**Exercise aim:** The answer must be an exact copy of the records, with no pictures in it.

**Data section:**
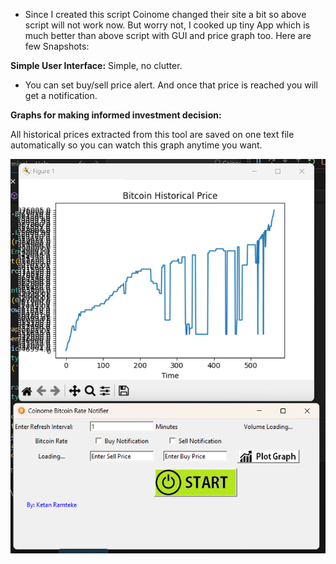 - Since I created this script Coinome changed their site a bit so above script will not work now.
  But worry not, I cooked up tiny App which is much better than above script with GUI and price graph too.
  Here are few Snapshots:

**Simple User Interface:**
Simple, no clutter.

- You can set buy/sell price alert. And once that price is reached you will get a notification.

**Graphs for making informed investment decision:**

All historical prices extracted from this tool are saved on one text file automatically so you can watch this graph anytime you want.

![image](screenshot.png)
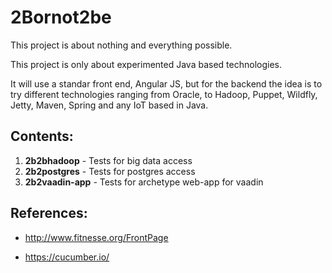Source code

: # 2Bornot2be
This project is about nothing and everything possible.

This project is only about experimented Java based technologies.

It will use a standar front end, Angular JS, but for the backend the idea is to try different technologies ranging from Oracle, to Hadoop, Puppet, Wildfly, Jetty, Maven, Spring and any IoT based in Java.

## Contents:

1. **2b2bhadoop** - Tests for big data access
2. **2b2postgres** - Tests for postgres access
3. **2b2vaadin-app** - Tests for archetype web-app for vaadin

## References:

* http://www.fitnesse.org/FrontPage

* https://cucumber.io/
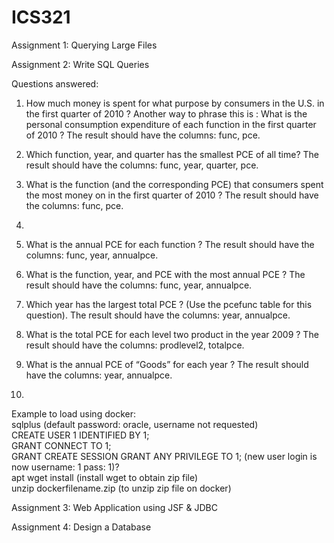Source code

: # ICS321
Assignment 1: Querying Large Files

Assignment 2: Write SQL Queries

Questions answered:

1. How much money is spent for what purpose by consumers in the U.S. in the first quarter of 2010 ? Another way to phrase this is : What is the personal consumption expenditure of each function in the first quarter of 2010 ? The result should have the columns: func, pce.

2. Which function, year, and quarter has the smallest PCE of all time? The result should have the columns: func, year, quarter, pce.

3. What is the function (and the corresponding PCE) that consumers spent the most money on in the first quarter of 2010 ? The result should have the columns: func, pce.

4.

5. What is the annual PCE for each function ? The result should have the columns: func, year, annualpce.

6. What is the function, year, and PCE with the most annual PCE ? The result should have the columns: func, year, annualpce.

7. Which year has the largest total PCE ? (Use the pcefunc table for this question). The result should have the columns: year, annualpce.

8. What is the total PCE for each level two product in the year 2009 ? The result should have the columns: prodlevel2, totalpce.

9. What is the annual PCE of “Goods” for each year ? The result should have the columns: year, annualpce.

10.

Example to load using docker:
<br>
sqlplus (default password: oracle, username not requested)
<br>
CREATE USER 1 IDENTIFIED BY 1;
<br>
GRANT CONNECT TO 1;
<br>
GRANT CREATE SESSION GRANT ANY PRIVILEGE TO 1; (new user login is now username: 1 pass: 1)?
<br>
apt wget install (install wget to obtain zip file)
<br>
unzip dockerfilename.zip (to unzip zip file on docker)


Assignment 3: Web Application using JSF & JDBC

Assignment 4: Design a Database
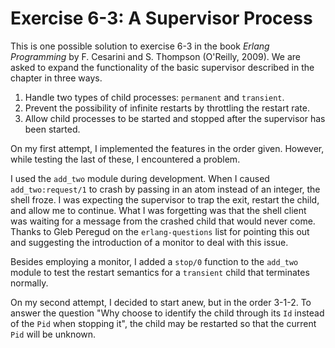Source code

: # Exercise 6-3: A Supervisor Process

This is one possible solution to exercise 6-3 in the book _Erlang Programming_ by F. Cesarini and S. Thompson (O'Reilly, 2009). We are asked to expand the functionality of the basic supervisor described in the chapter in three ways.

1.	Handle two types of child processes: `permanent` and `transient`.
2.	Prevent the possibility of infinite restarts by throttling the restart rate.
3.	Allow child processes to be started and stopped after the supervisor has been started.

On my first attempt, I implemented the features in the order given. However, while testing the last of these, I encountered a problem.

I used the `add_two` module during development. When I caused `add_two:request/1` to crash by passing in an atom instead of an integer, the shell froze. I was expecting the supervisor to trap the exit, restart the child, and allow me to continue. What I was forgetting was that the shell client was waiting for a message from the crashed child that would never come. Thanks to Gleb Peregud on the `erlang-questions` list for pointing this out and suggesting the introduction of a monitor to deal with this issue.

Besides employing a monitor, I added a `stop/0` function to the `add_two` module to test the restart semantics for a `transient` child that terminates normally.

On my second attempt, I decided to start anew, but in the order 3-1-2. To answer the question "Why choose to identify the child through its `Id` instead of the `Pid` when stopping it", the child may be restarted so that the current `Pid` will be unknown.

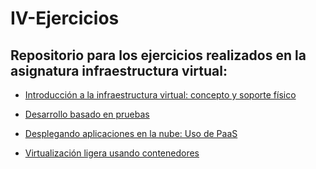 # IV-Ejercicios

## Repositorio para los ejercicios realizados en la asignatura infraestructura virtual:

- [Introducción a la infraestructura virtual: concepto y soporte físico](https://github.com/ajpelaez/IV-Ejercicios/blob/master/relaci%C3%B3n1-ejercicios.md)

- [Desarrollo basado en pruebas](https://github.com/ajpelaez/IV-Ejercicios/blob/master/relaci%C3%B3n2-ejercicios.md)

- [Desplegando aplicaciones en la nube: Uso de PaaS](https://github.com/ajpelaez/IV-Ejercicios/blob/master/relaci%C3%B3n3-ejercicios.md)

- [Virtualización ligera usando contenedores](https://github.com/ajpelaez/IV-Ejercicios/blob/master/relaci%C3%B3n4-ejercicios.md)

**Task output:**
 - Since I created this script Coinome changed their site a bit so above script will not work now.
  But worry not, I cooked up tiny App which is much better than above script with GUI and price graph too.
  Here are few Snapshots:

**Simple User Interface:**
Simple, no clutter.

- You can set buy/sell price alert. And once that price is reached you will get a notification.

**Graphs for making informed investment decision:**

All historical prices extracted from this tool are saved on one text file automatically so you can watch this graph anytime you want.

![image](screenshot.png)
Source code

: # 2Bornot2be
This project is about nothing and everything possible.

This project is only about experimented Java based technologies.

It will use a standar front end, Angular JS, but for the backend the idea is to try different technologies ranging from Oracle, to Hadoop, Puppet, Wildfly, Jetty, Maven, Spring and any IoT based in Java.

## Contents:

1. **2b2bhadoop** - Tests for big data access
2. **2b2postgres** - Tests for postgres access
3. **2b2vaadin-app** - Tests for archetype web-app for vaadin

## References:

* http://www.fitnesse.org/FrontPage

* https://cucumber.io/
Source code

: # ICS321
Assignment 1: Querying Large Files

Assignment 2: Write SQL Queries

Questions answered:

1. How much money is spent for what purpose by consumers in the U.S. in the first quarter of 2010 ? Another way to phrase this is : What is the personal consumption expenditure of each function in the first quarter of 2010 ? The result should have the columns: func, pce.

2. Which function, year, and quarter has the smallest PCE of all time? The result should have the columns: func, year, quarter, pce.

3. What is the function (and the corresponding PCE) that consumers spent the most money on in the first quarter of 2010 ? The result should have the columns: func, pce.

4.

5. What is the annual PCE for each function ? The result should have the columns: func, year, annualpce.

6. What is the function, year, and PCE with the most annual PCE ? The result should have the columns: func, year, annualpce.

7. Which year has the largest total PCE ? (Use the pcefunc table for this question). The result should have the columns: year, annualpce.

8. What is the total PCE for each level two product in the year 2009 ? The result should have the columns: prodlevel2, totalpce.

9. What is the annual PCE of “Goods” for each year ? The result should have the columns: year, annualpce.

10.

Example to load using docker:
<br>
sqlplus (default password: oracle, username not requested)
<br>
CREATE USER 1 IDENTIFIED BY 1;
<br>
GRANT CONNECT TO 1;
<br>
GRANT CREATE SESSION GRANT ANY PRIVILEGE TO 1; (new user login is now username: 1 pass: 1)?
<br>
apt wget install (install wget to obtain zip file)
<br>
unzip dockerfilename.zip (to unzip zip file on docker)


Assignment 3: Web Application using JSF & JDBC

Assignment 4: Design a Database
Source code

: # Exercise 6-3: A Supervisor Process

This is one possible solution to exercise 6-3 in the book _Erlang Programming_ by F. Cesarini and S. Thompson (O'Reilly, 2009). We are asked to expand the functionality of the basic supervisor described in the chapter in three ways.

1.	Handle two types of child processes: `permanent` and `transient`.
2.	Prevent the possibility of infinite restarts by throttling the restart rate.
3.	Allow child processes to be started and stopped after the supervisor has been started.

On my first attempt, I implemented the features in the order given. However, while testing the last of these, I encountered a problem.

I used the `add_two` module during development. When I caused `add_two:request/1` to crash by passing in an atom instead of an integer, the shell froze. I was expecting the supervisor to trap the exit, restart the child, and allow me to continue. What I was forgetting was that the shell client was waiting for a message from the crashed child that would never come. Thanks to Gleb Peregud on the `erlang-questions` list for pointing this out and suggesting the introduction of a monitor to deal with this issue.

Besides employing a monitor, I added a `stop/0` function to the `add_two` module to test the restart semantics for a `transient` child that terminates normally.

On my second attempt, I decided to start anew, but in the order 3-1-2. To answer the question "Why choose to identify the child through its `Id` instead of the `Pid` when stopping it", the child may be restarted so that the current `Pid` will be unknown.

 # IV-Ejercicios

## Repositorio para los ejercicios realizados en la asignatura infraestructura virtual:

- [Introducción a la infraestructura virtual: concepto y soporte físico](https://github.com/ajpelaez/IV-Ejercicios/blob/master/relaci%C3%B3n1-ejercicios.md)

- [Desarrollo basado en pruebas](https://github.com/ajpelaez/IV-Ejercicios/blob/master/relaci%C3%B3n2-ejercicios.md)

- [Desplegando aplicaciones en la nube: Uso de PaaS](https://github.com/ajpelaez/IV-Ejercicios/blob/master/relaci%C3%B3n3-ejercicios.md)

- [Virtualización ligera usando contenedores](https://github.com/ajpelaez/IV-Ejercicios/blob/master/relaci%C3%B3n4-ejercicios.md)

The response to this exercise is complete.